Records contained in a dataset
- Opening Delimiter -
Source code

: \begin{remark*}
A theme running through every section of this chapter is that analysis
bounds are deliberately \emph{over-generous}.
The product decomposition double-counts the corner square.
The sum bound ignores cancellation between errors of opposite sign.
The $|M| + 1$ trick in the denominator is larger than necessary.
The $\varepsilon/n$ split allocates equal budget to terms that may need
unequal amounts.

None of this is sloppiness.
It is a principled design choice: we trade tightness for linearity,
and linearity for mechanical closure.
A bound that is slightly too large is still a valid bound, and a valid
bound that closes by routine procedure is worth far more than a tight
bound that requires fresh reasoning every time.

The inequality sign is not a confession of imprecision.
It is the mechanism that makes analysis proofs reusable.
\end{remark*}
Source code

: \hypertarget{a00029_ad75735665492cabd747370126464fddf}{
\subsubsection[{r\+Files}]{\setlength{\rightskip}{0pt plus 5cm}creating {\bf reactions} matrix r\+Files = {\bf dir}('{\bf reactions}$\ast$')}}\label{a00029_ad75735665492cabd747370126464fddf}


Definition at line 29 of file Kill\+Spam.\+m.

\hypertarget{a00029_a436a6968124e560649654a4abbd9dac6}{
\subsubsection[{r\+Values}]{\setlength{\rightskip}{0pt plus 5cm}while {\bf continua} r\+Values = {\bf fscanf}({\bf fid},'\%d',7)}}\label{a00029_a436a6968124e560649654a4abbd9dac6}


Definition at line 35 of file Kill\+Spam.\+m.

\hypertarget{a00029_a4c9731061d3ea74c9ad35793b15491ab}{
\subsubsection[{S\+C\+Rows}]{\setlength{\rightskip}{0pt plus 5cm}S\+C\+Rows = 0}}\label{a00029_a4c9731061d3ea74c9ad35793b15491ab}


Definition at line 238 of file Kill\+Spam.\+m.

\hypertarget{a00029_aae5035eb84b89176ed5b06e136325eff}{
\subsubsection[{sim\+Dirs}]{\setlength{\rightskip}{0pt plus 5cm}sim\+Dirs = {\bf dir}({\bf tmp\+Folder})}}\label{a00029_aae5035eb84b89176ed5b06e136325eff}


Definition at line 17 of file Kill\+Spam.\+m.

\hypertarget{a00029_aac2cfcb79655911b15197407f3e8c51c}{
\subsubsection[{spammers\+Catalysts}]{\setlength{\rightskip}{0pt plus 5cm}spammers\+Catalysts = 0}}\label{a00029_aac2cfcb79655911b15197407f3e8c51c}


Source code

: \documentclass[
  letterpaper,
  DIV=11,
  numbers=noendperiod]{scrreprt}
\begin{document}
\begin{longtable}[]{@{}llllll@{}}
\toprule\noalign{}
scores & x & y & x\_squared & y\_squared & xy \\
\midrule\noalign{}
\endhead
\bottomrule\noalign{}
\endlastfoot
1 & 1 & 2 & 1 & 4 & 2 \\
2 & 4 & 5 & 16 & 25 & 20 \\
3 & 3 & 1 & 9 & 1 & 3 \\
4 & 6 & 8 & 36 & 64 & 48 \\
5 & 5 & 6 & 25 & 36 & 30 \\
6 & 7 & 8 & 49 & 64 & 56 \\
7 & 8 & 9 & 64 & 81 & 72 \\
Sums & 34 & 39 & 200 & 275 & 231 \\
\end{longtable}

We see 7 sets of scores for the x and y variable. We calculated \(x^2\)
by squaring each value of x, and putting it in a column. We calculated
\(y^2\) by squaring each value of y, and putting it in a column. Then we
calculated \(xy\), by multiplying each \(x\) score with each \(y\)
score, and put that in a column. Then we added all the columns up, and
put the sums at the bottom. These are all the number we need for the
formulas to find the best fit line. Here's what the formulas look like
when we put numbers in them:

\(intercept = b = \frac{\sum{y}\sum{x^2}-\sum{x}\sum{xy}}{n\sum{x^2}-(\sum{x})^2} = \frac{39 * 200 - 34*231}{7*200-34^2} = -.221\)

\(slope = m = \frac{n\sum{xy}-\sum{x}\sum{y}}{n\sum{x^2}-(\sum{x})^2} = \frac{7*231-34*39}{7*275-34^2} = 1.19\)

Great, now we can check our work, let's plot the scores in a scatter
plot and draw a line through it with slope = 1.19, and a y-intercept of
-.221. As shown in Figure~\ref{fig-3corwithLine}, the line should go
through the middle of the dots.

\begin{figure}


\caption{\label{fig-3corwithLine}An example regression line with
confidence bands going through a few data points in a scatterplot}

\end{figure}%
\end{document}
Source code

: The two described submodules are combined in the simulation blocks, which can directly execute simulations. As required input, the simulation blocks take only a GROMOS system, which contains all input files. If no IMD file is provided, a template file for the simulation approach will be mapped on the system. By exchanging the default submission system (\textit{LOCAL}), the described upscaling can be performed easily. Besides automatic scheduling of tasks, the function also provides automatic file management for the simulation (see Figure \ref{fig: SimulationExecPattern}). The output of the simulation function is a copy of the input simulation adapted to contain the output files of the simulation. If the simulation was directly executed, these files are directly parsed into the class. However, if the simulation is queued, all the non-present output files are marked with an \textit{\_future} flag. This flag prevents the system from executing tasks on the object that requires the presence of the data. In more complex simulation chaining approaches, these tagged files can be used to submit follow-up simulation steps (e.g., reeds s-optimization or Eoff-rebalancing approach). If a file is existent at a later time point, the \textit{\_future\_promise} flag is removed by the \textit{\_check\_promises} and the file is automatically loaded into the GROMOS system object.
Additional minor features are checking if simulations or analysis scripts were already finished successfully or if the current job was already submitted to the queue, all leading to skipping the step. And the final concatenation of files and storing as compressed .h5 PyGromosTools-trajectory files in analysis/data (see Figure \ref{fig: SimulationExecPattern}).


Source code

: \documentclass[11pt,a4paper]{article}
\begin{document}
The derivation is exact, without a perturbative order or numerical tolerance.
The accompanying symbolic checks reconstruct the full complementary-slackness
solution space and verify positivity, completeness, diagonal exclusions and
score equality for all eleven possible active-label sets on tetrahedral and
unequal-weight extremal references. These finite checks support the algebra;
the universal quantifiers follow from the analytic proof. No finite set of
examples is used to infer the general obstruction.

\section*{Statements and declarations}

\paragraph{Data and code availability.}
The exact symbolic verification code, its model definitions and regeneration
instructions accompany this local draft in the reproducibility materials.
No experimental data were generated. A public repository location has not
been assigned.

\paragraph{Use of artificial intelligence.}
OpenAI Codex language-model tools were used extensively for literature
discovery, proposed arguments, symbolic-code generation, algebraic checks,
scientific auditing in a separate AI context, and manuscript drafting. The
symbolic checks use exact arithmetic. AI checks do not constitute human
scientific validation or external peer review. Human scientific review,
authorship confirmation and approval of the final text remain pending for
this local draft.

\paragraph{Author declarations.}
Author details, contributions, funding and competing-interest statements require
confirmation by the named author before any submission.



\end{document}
- Closing Delimiter -
▶ **What is being asked**
Go through the lines above. Select every one that has the string "Then".

▶ **Written solution**
\(y^2\) by squaring each value of y, and putting it in a column. Then we
score, and put that in a column. Then we added all the columns up, and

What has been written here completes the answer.